Trevor Finnigan

Personal information
- Full name: Thomas Trevor Finnigan
- Date of birth: 14 October 1952 (age 73)
- Place of birth: Bedlington, Northumberland, England
- Height: 6 ft 2 in (1.88 m)
- Position: Forward; midfielder;

Senior career*
- Years: Team / Apps / (Gls)
- 1969–1972: Everton
- 1973-1974: New Brighton
- 1975–1977: Runcorn
- 1977–1978: Blackpool / 17 / (3)
- 1978–1979: Bournemouth / 25 / (5)
- 1979–1980: Yeovil Town / 36 / (9)
- 1980–1983: Weymouth / 101 / (25)
- 1983–1984: Yeovil Town / 41 / (7)

International career
- 1981: England Semi-Pro / 2 / (0)

Managerial career
- 1983–1984: Yeovil Town (player-manager)

= Trevor Finnigan =

English footballer and manager

Thomas Trevor Finnigan (born 14 October 1952) is an English former professional footballer who played as a forward for Everton, Blackpool and Bournemouth.
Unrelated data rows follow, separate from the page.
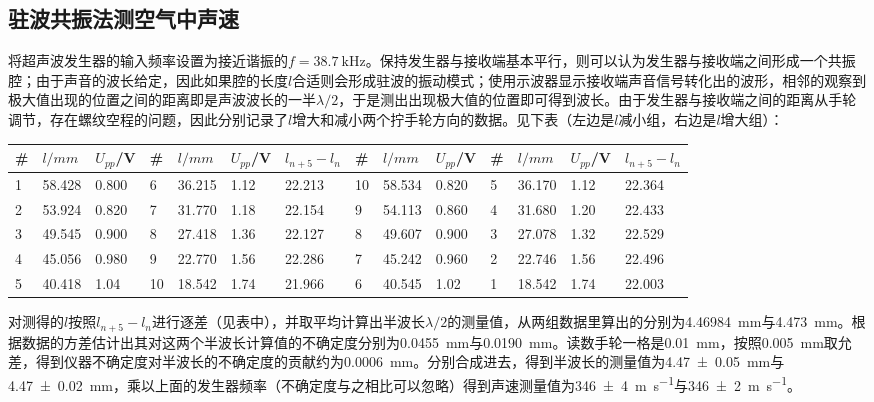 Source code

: \documentclass[UTF8]{ctexart}
\begin{document}
\subsection{驻波共振法测空气中声速}
将超声波发生器的输入频率设置为接近谐振的$f=\SI{38.7}{\kHz}$。保持发生器与接收端基本平行，则可以认为发生器与接收端之间形成一个共振腔；由于声音的波长给定，因此如果腔的长度$l$合适则会形成驻波的振动模式；使用示波器显示接收端声音信号转化出的波形，相邻的观察到极大值出现的位置之间的距离即是声波波长的一半$\lambda/2$，于是测出出现极大值的位置即可得到波长。由于发生器与接收端之间的距离从手轮调节，存在螺纹空程的问题，因此分别记录了$l$增大和减小两个拧手轮方向的数据。见下表（左边是$l$减小组，右边是$l$增大组）：
\begin{center}
\begin{tabu}{X[c,-1]|X[c]X[c]|X[c,-1]|X[c]X[c]|X[c,-10]||X[c,-1]|X[c]X[c]|X[c,-1]|X[c]X[c]|X[c,-10]}
\hline
\#	&$l/\si{mm}$	&$U_{pp}$/V	&	\#	&$l/\si{mm}$	&$U_{pp}$/V	&$l_{n+5}-l_n$&\#	&$l/\si{mm}$	&$U_{pp}$/V	&	\#	&$l/\si{mm}$	&$U_{pp}$/V	&$l_{n+5}-l_n$\\
	&	58.428	&	0.800	&	6	&	36.215	&	1.12	&22.213	&		10	&	58.534	&	0.820	&	5	&	36.170	&	1.12	&	22.364\\
2	&	53.924	&	0.820	&	7	&	31.770	&	1.18	&22.154	&		9	&	54.113	&	0.860	&	4	&	31.680	&	1.20	&	22.433\\
3	&	49.545	&	0.900	&	8	&	27.418	&	1.36	&22.127	&		8	&	49.607	&	0.900	&	3	&	27.078	&	1.32	&	22.529\\
4	&	45.056	&	0.980	&	9	&	22.770	&	1.56	&22.286	&		7	&	45.242	&	0.960	&	2	&	22.746	&	1.56	&	22.496\\
5	&	40.418	&	1.04	&	10	&	18.542	&	1.74	&21.966	&		6	&	40.545	&	1.02	&	1	&	18.542	&	1.74	&	22.003\\
\hline
\end{tabu}
\end{center}
对测得的$l$按照$l_{n+5}-l_n$进行逐差（见表中），并取平均计算出半波长$\lambda/2$的测量值，从两组数据里算出的分别为\SI{4.46984}{\mm}与\SI{4.473}{\mm}。根据数据的方差估计出其对这两个半波长计算值的不确定度分别为\SI{0.0455}{\mm}与\SI{0.0190}{\mm}。读数手轮一格是\SI{.01}{\mm}，按照\SI{.005}{\mm}取允差，得到仪器不确定度对半波长的不确定度的贡献约为\SI{.0006}{\mm}。分别合成进去，得到半波长的测量值为\SI{4.47(5)}{\mm}与\SI{4.47(2)}{\mm}，乘以上面的发生器频率（不确定度与之相比可以忽略）得到声速测量值为\SI{346(4)}{\meter\per\second}与\SI{346(2)}{\meter\per\second}。
\end{document}
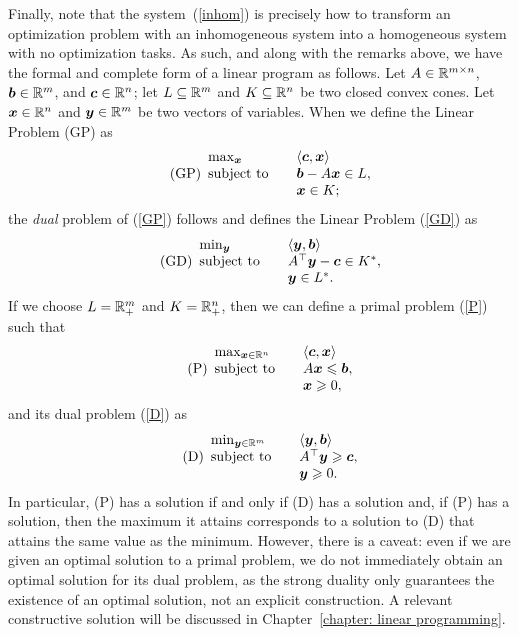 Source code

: Finally, note that the system~(\ref{inhom}) is precisely how to transform an optimization problem with an inhomogeneous system into a homogeneous system with no optimization tasks. As such, and along with the remarks above, we have the formal and complete form of a linear program as follows. Let $A\in\rr^{m\times n}$, $\bmb\in\rr^m$, and $\bmc\in\rr^n$; let $L\subset \rr^m$ and $K\subset \rr^n$ be two closed convex cones. Let $\bmx\in\rr^n$ and $\bmy\in\rr^m$ be two vectors of variables. When we define the Linear Problem (GP) as 
\begin{equation}\label{GP}\tag{GP}
\begin{array}{ll}
\mathrm{max}_{\bmx}  \quad & \inner{\bmc, \bmx}\\
\text{subject to} \quad & \bmb - A\bmx  \in L, \\
& \bmx\in K; 
\end{array}
\end{equation}
the {\em dual} problem of (\ref{GP}) follows and defines the Linear Problem (\ref{GD}) as
 \begin{equation}\label{GD}\tag{GD}
\begin{array}{ll}
\mathrm{min}_{\bmy}  \quad & \inner{\bmy, \bmb}\\
\text{subject to} \quad & A^\top\bmy  - \bmc  \in K\rast, \\
& \bmy\in L\rast.
\end{array} 
\end{equation}
If we choose $L = \rr^m_+$ and $K = \rr^n_+$, then we can define a primal problem (\ref{P}) such that 
\begin{equation}\label{P}\tag{P}
\begin{array}{ll}
\mathrm{max}_{\bmx\in\rr^n}  \quad & \inner{\bmc, \bmx}\\
\text{subject to} \quad & A\bmx  \leq \bmb, \\
& \bmx\geq 0, 
\end{array}
\end{equation}
and its dual problem (\ref{D}) as 
 \begin{equation}\label{D}\tag{D}
\begin{array}{ll}
\mathrm{min}_{\bmy\in\rr^m}  \quad & \inner{\bmy, \bmb}\\
\text{subject to} \quad & A^\top\bmy  \geq \bmc, \\
& \bmy\geq 0.
\end{array} 
\end{equation}
In particular, (P) has a solution if and only if (D) has a solution and, if (P) has a solution, then the maximum it attains corresponds to a solution to (D) that attains the same value as the minimum. However, there is a caveat: even if we are given an optimal solution to a primal problem, we do not immediately obtain an optimal solution for its dual problem, as the strong duality only guarantees the existence of an optimal solution, not an explicit construction. A relevant constructive solution will be discussed in Chapter~\ref{chapter: linear programming}. 

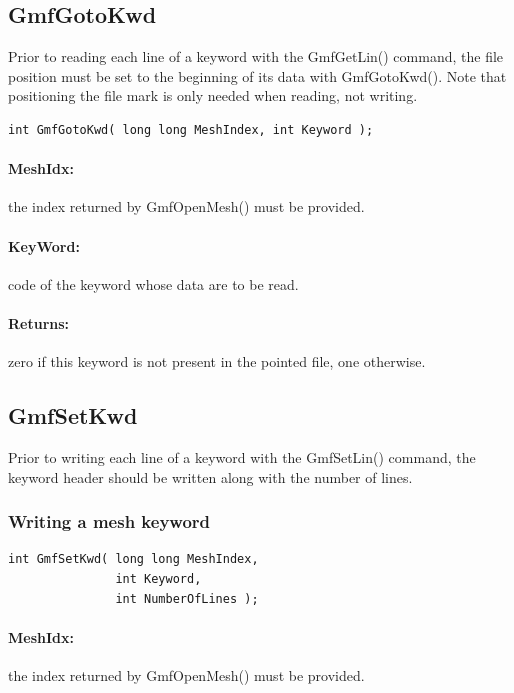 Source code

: \documentclass[a4paper,12pt]{article}
\begin{document}
\subsection{GmfGotoKwd}
Prior to reading each line of a keyword with the GmfGetLin() command, the file position must be set to the beginning of its data with GmfGotoKwd(). Note that positioning the file mark is only needed when reading, not writing.

\begin{tt}
\begin{verbatim}
int GmfGotoKwd( long long MeshIndex, int Keyword );
\end{verbatim}
\end{tt}
\normalfont

\paragraph{MeshIdx:}
the index returned by GmfOpenMesh() must be provided.

\paragraph{KeyWord:} code of the keyword whose data are to be read.

\paragraph{Returns:} zero if this keyword is not present in the pointed file, one otherwise.


\subsection{GmfSetKwd}
Prior to writing each line of a keyword with the GmfSetLin() command, the keyword header should be written along with the number of lines.

\subsubsection{Writing a mesh keyword}

\begin{tt}
\begin{verbatim}
int GmfSetKwd( long long MeshIndex,
               int Keyword,
               int NumberOfLines );
\end{verbatim}
\end{tt}
\normalfont

\paragraph{MeshIdx:}
the index returned by GmfOpenMesh() must be provided.
\end{document}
At the age of just fourteen he made a pretty spectacular entrance to the professional game when he was signed for Port Vale by no less a person than the legendary Stanley Matthews. At the age of 17 he was offered a trial at Harry Catterick's Everton, he had the trial on a Monday then played for Everton's under 18 side the following night and was signed as a full time professional on the Wednesday. Released from Everton in 1972 he spent two years at New Brighton before moving to Runcorn and enjoyed a very successful period with the club which saw them win the Northern Premier League Challenge Cup and League Championship in 1975-76. His form for Runcorn in the 1975-76 season once again attracted the attention of a number of League clubs for during the 75/76 season he scored a total of 54 goals. In 1977 Blackpool stepped in with a fee of £4,000 and took Finnigan to Bloomfield Road playing in the old Second Division. In 1978 he signed for AFC Bournemouth and scored within the first five minutes of his debut with the club, Finnigan signed for Yeovil Town in 1979 for a fee of £2,000 after a season with Yeovil he moved to their local rivals Weymouth for a fee of £5,000, before returning to Yeovil as player-manager in 1983.

In 1981, while with Weymouth, Finnigan was twice capped by the England semi-professional side, playing in a 2–0 defeat of Holland and 0–0 draw with Scotland, both of these matches being staged in Italy.